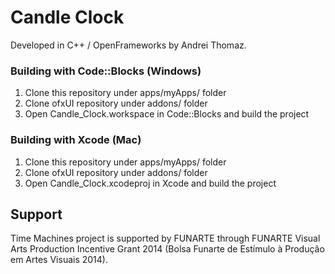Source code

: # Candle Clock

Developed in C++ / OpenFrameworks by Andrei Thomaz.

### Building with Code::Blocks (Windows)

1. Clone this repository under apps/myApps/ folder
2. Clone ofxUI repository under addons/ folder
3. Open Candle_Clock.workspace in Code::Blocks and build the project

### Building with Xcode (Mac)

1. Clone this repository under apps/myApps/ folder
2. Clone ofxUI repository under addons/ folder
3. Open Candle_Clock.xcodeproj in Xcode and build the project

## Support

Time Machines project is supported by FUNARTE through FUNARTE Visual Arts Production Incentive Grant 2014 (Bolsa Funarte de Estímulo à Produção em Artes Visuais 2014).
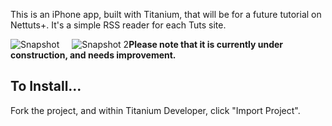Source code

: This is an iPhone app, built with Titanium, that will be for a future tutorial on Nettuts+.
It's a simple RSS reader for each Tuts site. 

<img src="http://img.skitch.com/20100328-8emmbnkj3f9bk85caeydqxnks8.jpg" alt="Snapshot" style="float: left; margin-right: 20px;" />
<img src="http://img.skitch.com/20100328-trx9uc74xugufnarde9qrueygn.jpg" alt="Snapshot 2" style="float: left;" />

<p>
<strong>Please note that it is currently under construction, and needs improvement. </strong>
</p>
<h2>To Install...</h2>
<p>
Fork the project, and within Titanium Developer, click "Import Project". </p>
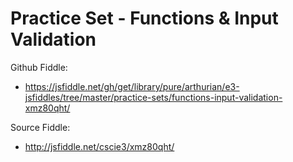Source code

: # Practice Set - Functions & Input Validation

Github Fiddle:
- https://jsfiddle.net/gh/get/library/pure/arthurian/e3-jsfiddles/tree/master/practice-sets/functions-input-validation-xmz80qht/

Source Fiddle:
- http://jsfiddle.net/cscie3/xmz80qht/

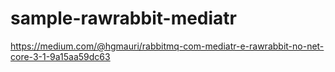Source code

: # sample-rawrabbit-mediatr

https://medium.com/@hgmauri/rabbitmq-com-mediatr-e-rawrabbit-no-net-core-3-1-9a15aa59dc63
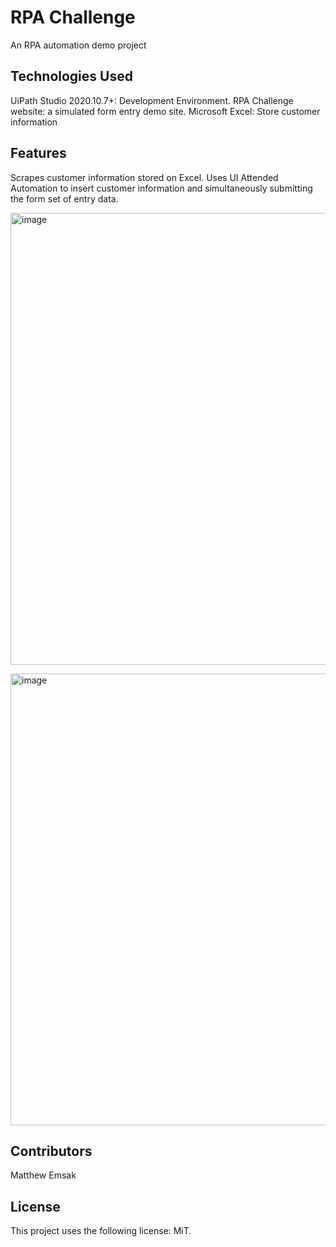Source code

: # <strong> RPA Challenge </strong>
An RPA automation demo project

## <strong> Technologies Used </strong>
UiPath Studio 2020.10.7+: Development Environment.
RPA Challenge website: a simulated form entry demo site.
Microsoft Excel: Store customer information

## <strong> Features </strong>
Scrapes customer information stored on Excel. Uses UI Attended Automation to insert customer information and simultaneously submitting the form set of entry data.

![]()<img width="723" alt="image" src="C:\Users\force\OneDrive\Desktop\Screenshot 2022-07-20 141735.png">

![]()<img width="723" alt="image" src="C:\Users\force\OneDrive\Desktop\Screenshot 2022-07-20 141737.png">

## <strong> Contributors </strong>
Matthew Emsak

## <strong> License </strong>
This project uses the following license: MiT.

= = = = =

| Task to carry out |
Print the whole listing above once more, word for word, without its pictures.

| Result |
Source code

: # Candle Clock

Developed in C++ / OpenFrameworks by Andrei Thomaz.

### Building with Code::Blocks (Windows)

1. Clone this repository under apps/myApps/ folder
2. Clone ofxUI repository under addons/ folder
3. Open Candle_Clock.workspace in Code::Blocks and build the project

### Building with Xcode (Mac)

1. Clone this repository under apps/myApps/ folder
2. Clone ofxUI repository under addons/ folder
3. Open Candle_Clock.xcodeproj in Xcode and build the project

## Support

Time Machines project is supported by FUNARTE through FUNARTE Visual Arts Production Incentive Grant 2014 (Bolsa Funarte de Estímulo à Produção em Artes Visuais 2014).
Source code

: This is an iPhone app, built with Titanium, that will be for a future tutorial on Nettuts+.
It's a simple RSS reader for each Tuts site. 

<img src="http://img.skitch.com/20100328-8emmbnkj3f9bk85caeydqxnks8.jpg" alt="Snapshot" style="float: left; margin-right: 20px;" />
<img src="http://img.skitch.com/20100328-trx9uc74xugufnarde9qrueygn.jpg" alt="Snapshot 2" style="float: left;" />

<p>
<strong>Please note that it is currently under construction, and needs improvement. </strong>
</p>
<h2>To Install...</h2>
<p>
Fork the project, and within Titanium Developer, click "Import Project". </p>
Source code

: # Practice Set - Functions & Input Validation

Github Fiddle:
- https://jsfiddle.net/gh/get/library/pure/arthurian/e3-jsfiddles/tree/master/practice-sets/functions-input-validation-xmz80qht/

Source Fiddle:
- http://jsfiddle.net/cscie3/xmz80qht/

Source code

: # sample-rawrabbit-mediatr

https://medium.com/@hgmauri/rabbitmq-com-mediatr-e-rawrabbit-no-net-core-3-1-9a15aa59dc63
Source code

: # <strong> RPA Challenge </strong>
An RPA automation demo project

## <strong> Technologies Used </strong>
UiPath Studio 2020.10.7+: Development Environment.
RPA Challenge website: a simulated form entry demo site.
Microsoft Excel: Store customer information

## <strong> Features </strong>
Scrapes customer information stored on Excel. Uses UI Attended Automation to insert customer information and simultaneously submitting the form set of entry data.

![]()<img width="723" alt="image" src="C:\Users\force\OneDrive\Desktop\Screenshot 2022-07-20 141735.png">

![]()<img width="723" alt="image" src="C:\Users\force\OneDrive\Desktop\Screenshot 2022-07-20 141737.png">

## <strong> Contributors </strong>
Matthew Emsak

## <strong> License </strong>
This project uses the following license: MiT.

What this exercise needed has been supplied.